Among the entries below, one stretch runs from the line that contains "on α and β which" through the line that contains "(h) What aspect". Repeat that stretch exactly, ends included, and only that.
[PROVIDED DATA — start]
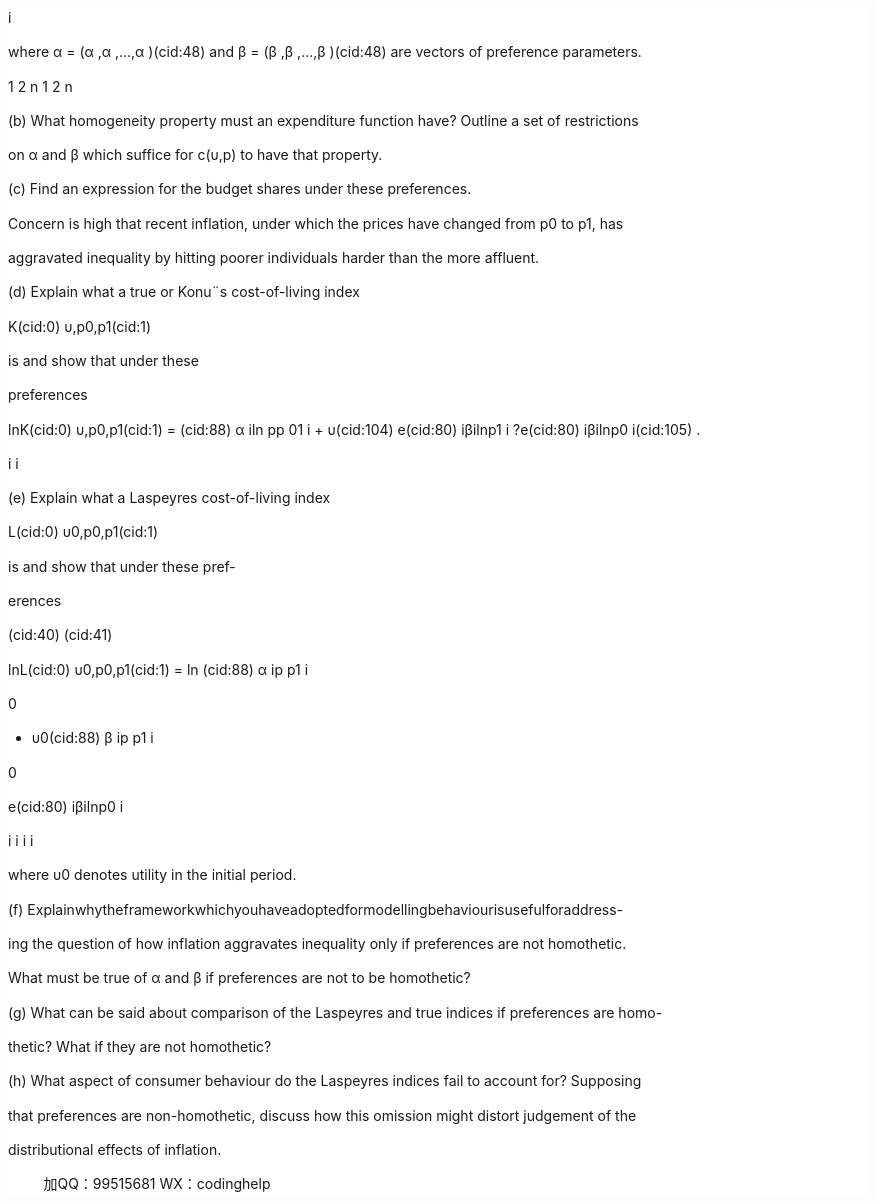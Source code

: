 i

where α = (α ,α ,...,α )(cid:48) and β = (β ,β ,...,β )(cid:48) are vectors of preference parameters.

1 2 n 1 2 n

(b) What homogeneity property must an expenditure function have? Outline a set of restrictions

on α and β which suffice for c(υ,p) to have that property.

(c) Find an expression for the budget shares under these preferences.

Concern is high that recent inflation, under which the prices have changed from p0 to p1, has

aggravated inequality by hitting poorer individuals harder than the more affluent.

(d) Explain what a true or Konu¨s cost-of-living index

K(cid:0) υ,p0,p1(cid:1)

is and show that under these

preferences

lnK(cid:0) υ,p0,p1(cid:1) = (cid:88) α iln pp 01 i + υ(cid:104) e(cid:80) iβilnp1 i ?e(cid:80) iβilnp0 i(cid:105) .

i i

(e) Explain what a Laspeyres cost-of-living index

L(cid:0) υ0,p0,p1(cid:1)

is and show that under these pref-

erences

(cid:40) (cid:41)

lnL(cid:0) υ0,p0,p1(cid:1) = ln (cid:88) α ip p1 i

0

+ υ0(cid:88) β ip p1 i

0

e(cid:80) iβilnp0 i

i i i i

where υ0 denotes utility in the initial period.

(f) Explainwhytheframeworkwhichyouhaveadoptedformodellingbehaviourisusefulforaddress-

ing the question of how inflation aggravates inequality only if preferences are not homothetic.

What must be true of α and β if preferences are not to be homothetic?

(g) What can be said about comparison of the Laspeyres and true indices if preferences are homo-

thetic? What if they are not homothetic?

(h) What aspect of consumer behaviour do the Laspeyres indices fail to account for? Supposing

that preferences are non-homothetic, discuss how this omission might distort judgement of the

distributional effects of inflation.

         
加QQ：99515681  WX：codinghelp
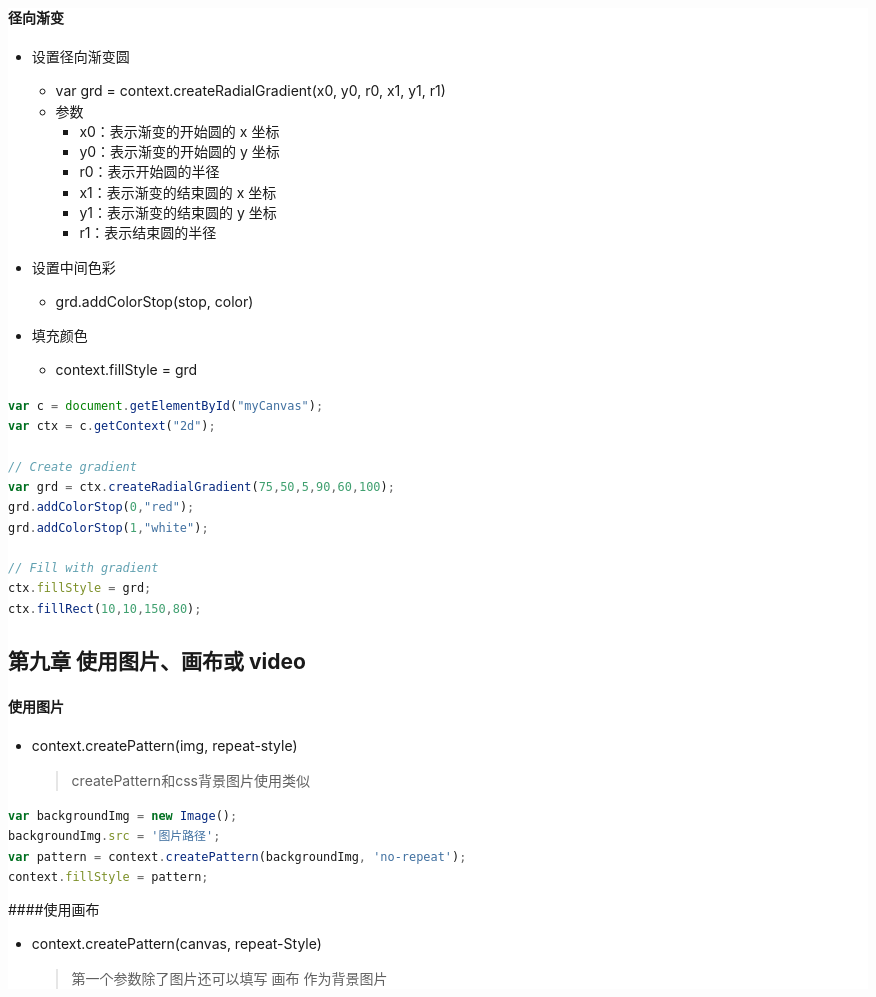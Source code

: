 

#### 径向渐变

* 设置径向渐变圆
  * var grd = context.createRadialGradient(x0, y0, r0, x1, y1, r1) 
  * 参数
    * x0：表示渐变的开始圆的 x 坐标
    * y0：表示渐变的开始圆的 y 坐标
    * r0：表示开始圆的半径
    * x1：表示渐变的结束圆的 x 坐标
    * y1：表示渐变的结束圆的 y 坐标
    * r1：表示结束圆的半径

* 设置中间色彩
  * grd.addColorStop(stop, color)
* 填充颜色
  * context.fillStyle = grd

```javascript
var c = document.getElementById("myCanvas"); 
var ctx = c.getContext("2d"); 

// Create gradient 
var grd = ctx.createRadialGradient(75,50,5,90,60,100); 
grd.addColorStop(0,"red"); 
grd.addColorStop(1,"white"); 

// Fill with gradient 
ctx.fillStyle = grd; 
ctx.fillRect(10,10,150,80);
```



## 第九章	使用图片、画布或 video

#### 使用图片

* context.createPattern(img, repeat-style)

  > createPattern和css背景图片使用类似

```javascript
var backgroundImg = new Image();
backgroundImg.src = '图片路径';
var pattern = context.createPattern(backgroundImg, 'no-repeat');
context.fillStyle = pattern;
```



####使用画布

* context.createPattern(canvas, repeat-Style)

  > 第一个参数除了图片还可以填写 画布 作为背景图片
[PROVIDED DATA — finish]
ANSWER FOR THIS EXERCISE
on α and β which suffice for c(υ,p) to have that property.

(c) Find an expression for the budget shares under these preferences.

Concern is high that recent inflation, under which the prices have changed from p0 to p1, has

aggravated inequality by hitting poorer individuals harder than the more affluent.

(d) Explain what a true or Konu¨s cost-of-living index

K(cid:0) υ,p0,p1(cid:1)

is and show that under these

preferences

lnK(cid:0) υ,p0,p1(cid:1) = (cid:88) α iln pp 01 i + υ(cid:104) e(cid:80) iβilnp1 i ?e(cid:80) iβilnp0 i(cid:105) .

i i

(e) Explain what a Laspeyres cost-of-living index

L(cid:0) υ0,p0,p1(cid:1)

is and show that under these pref-

erences

(cid:40) (cid:41)

lnL(cid:0) υ0,p0,p1(cid:1) = ln (cid:88) α ip p1 i

0

+ υ0(cid:88) β ip p1 i

0

e(cid:80) iβilnp0 i

i i i i

where υ0 denotes utility in the initial period.

(f) Explainwhytheframeworkwhichyouhaveadoptedformodellingbehaviourisusefulforaddress-

ing the question of how inflation aggravates inequality only if preferences are not homothetic.

What must be true of α and β if preferences are not to be homothetic?

(g) What can be said about comparison of the Laspeyres and true indices if preferences are homo-

thetic? What if they are not homothetic?

(h) What aspect of consumer behaviour do the Laspeyres indices fail to account for? Supposing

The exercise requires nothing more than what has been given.